Friday Night: Smoker's Club Tour with Curren$y, Method Man, Big K.R.I.T. and DZA at Warehouse Live
Photos by Marco Torres
The second annual Smoker's Club tour, which kicked off October 12, finally landed at Warehouse Live's ballroom Friday night with bountiful billows of smoke. One of the Smoker's Club tour mantras is "Bring your lungs." A line was still wrapped around the building even at 10:30 p.m. The venue was sold out and packed wall-to-wall with the usual 20-something hip-hop crowd that a Scoremore promotion brings. We arrived just in time for Smoke DZA's set.
We were barely in the building ten minutes when we saw the first two people being carried out by their friends. There were also a couple audience members sprawled across the ballroom couches in deep slumber, not because the show was boring they had already "enjoyed" themselves a bit too much. DZA, who signed to Curren$y's Jet Life Records while on the Smoker's Club tour, did some songs off his latest mixtape "Rolling Stoned."
It was still early and we knew it was going to be a long night with a promising line up as the clouds of smoke stayed consistent.
At 11 p.m., DZA finished up and there was brief intermission before Def Jam recording artist, Big K.R.I.T. emerged on stage. K.R.I.T.'s thick southern accent is reminiscent of Pimp C and his energy made it evident that he loves Houston. The audience showed that the city loves him as well when they recited the lyrics to "My Time Machine" and "My Sub" in unison.
Bun B later joined K.R.I.T. on stage to do the "Country Shit" remix, which turned the crowd's spirit up a few notches. Before they left the stage, Bun said, "This is for Pimp, Hawk and Pat." The audience roared in agreement.
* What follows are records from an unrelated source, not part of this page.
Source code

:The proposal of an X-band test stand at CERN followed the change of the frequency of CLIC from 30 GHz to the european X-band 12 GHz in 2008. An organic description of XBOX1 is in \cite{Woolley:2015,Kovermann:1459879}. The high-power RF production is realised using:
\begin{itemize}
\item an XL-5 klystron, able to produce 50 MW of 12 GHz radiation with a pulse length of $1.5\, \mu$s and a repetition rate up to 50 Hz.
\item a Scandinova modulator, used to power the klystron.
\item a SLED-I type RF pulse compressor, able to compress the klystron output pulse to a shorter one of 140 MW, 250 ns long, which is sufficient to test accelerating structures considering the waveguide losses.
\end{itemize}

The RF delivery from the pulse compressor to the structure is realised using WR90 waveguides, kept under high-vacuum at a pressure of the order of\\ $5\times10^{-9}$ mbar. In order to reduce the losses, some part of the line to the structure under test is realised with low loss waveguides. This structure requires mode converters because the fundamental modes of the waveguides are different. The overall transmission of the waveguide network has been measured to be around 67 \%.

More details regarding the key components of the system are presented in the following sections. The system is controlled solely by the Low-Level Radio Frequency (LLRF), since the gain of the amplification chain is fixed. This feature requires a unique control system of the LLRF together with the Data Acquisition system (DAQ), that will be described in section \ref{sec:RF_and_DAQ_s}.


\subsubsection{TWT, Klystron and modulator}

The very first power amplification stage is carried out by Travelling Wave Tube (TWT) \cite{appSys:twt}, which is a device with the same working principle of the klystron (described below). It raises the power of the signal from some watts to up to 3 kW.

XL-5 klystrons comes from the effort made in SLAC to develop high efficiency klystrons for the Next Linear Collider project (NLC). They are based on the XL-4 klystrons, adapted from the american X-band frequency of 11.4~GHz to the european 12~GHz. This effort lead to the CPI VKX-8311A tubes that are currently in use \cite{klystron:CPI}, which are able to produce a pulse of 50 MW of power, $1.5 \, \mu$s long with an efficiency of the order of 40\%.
The instant Method Man stepped on stage in a tall white t-shirt and a du-rag, hands in the shape of huge W's extended in the air to represent the Wu-Tang Clan. Meth is a veteran rapper and has been performing for nearly 20 years. He has done shows as a solo artist, as the other half of Method Man and Redman and alongside the eight other members of Wu-Tang.
Meth's abundant experience was on display in one of the most enthusiastic live performance we've seen from a rapper in quite a while. He clearly enjoys every bit of performing -- stage diving much more successfully than when he tried it in London and no one was there to catch him -- and toked on a blunt between every song, asking the crowd, "Who got some weed up in this bitch?" Was that a joke?
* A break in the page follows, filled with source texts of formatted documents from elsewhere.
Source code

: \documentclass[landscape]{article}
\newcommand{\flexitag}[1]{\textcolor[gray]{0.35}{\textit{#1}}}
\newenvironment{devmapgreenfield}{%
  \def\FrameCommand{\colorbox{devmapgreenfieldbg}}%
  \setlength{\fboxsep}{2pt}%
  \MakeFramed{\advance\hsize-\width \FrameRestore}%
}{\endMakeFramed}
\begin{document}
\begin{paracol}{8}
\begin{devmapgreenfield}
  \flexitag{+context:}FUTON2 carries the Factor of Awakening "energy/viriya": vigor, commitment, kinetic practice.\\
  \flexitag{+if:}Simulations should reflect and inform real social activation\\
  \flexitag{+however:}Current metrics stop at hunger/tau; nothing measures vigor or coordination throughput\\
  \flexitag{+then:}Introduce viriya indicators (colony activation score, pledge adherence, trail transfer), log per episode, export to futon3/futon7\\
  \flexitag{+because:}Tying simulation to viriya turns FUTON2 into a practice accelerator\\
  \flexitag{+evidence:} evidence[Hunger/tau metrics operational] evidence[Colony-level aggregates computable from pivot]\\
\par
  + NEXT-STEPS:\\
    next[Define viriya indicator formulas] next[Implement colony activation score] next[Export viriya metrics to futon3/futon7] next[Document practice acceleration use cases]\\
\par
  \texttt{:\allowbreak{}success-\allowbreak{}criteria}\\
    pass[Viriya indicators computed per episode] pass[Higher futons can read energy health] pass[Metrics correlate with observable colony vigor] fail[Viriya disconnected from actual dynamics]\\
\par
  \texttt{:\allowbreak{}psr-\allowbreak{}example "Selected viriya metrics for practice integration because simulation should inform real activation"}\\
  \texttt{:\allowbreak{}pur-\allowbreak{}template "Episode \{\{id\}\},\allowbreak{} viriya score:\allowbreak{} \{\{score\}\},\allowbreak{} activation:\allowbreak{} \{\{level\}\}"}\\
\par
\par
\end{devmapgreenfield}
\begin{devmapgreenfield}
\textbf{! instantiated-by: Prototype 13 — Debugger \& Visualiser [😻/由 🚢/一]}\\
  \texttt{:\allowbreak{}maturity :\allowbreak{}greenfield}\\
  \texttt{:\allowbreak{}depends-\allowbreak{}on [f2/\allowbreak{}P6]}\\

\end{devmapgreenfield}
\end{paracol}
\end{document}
As Meth did the hook to Raekwon's hit "Ice Cream," he managed to walk along on railing so close to the bar that it almost made it look like he was in a Coyote Ugly mood. The crowd was fairly young so lyrics didn't go over as much as with the newer artists on the bill, however everyone was in amazement at his vivacity.
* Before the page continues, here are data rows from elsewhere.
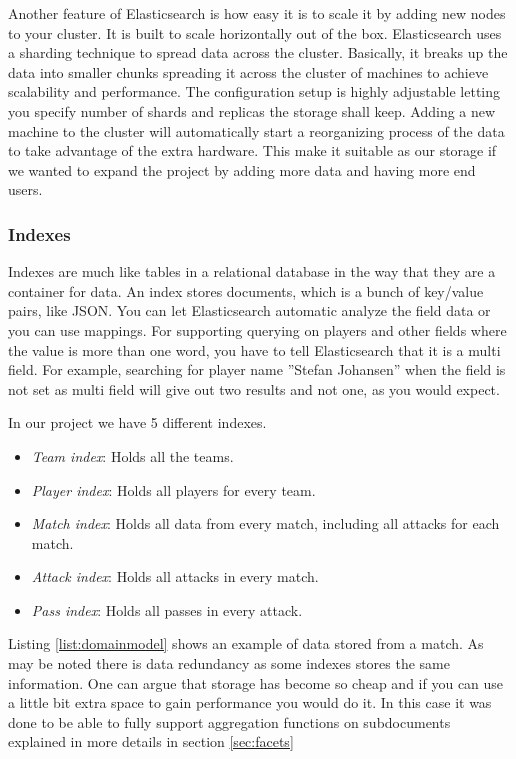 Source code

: Another feature of Elasticsearch is how easy it is to scale it by adding new nodes to your cluster. It is built to scale horizontally out of the box. Elasticsearch uses a sharding technique to spread data across the cluster.  Basically, it breaks up the data into smaller chunks spreading it across the cluster of machines to achieve scalability and performance. The configuration setup is highly adjustable letting you specify number of shards and replicas the storage shall keep. Adding a new machine to the cluster will automatically start a reorganizing process of the data to take advantage of the extra hardware. This make it suitable as our storage if we wanted to expand the project by adding more data and having more end users.


\subsubsection{Indexes}

Indexes are much like tables in a relational database in the way that they are a container for data. An index stores documents, which is a bunch of key/value pairs, like \ac{JSON}. You can let Elasticsearch automatic analyze the field data or you can use mappings. For supporting querying on players and other fields where the value is more than one word, you have to tell Elasticsearch that it is a multi field. For example, searching for player name ''Stefan Johansen'' when the field is not set as multi field will give out two results and not one, as you would expect.

In our project we have 5 different indexes. 
\begin{itemize}
\item \emph{Team index}: Holds all the teams.
\item \emph{Player index}: Holds all players for every team.
\item \emph{Match index}: Holds all data from every match, including all attacks for each match.
\item \emph{Attack index}: Holds all attacks in every match.
\item \emph{Pass index}: Holds all passes in every attack.
\end{itemize}

Listing \ref{list:domainmodel} shows an example of data stored from a match. As may be noted there is data redundancy as some indexes stores the same information. One can argue that storage has become so cheap and if you can use a little bit extra space to gain performance you would do it. In this case it was done to be able to fully support aggregation functions on subdocuments explained in more details in section \ref{sec:facets}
Meth performed fellow Wu-Tang alum Ol Dirty Bastard's "Shimmy Shimmy Ya" and another Wu-Tang classic "Wu-Tang Clan Ain't Nothing to Fuck Wit." On the tour stop in New York, Redman surprised everyone by coming out and joining Meth to do "How High" and we were crossing our fingers that he would pop out by the second verse of "Blackout," but Meth's energy was satisfying enough. Towards the end of Meth's set we spotted Atlanta rapper Killer Mike, who was in town for a show on Saturday, watching from the audience.
At about 1:00 a.m. with the stage is set up like a living room, complete with a sectional couch, chairs and a painted backdrop, Curren$y arrived. The last time Curren$y was on stage at Warehouse Live it was April and he rolled out on a lowrider bicycle. This time it was a chilly November night and he rolled out in a wheelchair with a cast on his foot -- he broke his foot hopping off stage in excitement at a Rock the Bells show in late August. He was assisted out of the chair and on to the couch and said, "This my house, Houston; all I ask is that you don't smoke any reggie in my house."
Curren$y's hypnotic voice chanted "Jet Life" over and over putting the crowd in a trance as his signature Jets hand symbols and cameras are raised up higher than half the audience might have been that night. After a few songs, he removed his thick hoodie and requested a lighter from the audience. About 15 lighters landed on Curren$y's couch and he picked through which one he wanted to keep.
"I'm kinda lonely on this couch," he said before being joined by some homies with bottles of champagne as well as two ladies. He performed songs like "Smoke Break" from his Covert Coup album and Master P's "Bout It, Bout It" -- a nod to his hometown of New Orleans -- all from the comfort of the couch. Smoke DZA joined Curren$y, eventually helping him hobble to the front of the stage on one foot. Curren$y closeed his set with "King Kong" and was rolled away. The effort of an injured artist is always admired and the "kicking back in the living room" stage setting blended quite well with his performance and music.